[Exercise goal]: The answer must consist of every line from the data that holds the string "Padres".

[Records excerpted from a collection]
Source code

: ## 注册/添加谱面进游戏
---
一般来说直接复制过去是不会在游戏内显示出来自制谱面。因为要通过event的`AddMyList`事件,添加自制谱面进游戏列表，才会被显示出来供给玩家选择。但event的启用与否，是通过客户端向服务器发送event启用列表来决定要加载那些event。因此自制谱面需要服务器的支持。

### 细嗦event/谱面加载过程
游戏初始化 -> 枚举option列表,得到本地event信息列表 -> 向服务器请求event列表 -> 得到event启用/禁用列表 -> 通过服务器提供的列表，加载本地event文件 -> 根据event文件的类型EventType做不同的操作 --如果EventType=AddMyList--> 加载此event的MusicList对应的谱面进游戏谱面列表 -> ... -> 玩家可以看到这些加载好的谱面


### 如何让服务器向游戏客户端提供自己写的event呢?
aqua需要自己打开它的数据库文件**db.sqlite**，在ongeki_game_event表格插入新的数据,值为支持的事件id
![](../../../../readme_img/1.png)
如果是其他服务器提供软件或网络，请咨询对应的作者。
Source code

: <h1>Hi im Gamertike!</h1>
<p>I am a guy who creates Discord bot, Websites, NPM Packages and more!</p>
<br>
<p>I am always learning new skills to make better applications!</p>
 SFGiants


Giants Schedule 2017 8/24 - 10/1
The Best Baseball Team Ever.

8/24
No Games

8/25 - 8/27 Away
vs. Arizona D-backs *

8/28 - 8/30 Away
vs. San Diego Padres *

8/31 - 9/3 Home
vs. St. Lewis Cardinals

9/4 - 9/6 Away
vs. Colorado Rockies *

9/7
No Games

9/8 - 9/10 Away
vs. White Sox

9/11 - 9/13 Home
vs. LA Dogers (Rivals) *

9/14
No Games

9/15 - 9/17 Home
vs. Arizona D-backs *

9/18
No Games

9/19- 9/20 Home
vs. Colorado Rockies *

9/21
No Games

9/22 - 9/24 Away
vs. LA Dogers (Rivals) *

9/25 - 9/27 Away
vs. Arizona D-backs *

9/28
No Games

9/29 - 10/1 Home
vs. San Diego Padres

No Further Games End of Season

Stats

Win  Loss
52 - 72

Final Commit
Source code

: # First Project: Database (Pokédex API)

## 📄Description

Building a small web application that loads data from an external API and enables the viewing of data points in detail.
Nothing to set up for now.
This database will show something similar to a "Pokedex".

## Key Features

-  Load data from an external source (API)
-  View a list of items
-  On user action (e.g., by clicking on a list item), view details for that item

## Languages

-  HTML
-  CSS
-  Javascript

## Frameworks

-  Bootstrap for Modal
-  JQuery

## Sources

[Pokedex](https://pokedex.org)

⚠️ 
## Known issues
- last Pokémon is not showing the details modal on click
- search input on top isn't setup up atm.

[Response]:
vs. San Diego Padres *
vs. San Diego Padres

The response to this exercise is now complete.